Description of the task: The entries below contain a line with "1. Only one disk can be moved at a time." and a line with "## Features". Quote exactly those two lines and all lines between them.

Plain-text document sources
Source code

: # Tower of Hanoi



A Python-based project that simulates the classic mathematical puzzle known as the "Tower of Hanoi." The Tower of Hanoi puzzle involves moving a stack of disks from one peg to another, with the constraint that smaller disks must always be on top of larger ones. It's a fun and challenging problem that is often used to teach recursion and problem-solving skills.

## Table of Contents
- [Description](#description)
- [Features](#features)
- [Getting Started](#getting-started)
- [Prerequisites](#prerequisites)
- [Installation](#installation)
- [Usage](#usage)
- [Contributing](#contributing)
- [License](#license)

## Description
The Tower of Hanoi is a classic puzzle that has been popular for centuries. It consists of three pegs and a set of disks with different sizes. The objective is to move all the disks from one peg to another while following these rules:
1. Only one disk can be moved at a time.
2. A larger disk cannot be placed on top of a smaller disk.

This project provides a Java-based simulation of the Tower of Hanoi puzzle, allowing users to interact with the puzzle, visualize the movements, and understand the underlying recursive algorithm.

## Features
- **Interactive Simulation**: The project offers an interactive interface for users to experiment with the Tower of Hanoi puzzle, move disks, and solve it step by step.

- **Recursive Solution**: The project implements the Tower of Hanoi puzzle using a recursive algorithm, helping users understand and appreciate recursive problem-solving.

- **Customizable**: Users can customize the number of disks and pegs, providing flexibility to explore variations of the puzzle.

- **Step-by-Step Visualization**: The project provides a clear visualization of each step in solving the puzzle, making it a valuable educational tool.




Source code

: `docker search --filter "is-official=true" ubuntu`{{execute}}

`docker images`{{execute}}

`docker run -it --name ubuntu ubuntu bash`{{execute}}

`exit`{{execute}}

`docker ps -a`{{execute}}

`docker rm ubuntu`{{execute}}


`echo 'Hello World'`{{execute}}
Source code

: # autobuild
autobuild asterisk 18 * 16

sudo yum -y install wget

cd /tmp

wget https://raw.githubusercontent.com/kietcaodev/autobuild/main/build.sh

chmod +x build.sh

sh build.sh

Answer area:
1. Only one disk can be moved at a time.
2. A larger disk cannot be placed on top of a smaller disk.

This project provides a Java-based simulation of the Tower of Hanoi puzzle, allowing users to interact with the puzzle, visualize the movements, and understand the underlying recursive algorithm.

## Features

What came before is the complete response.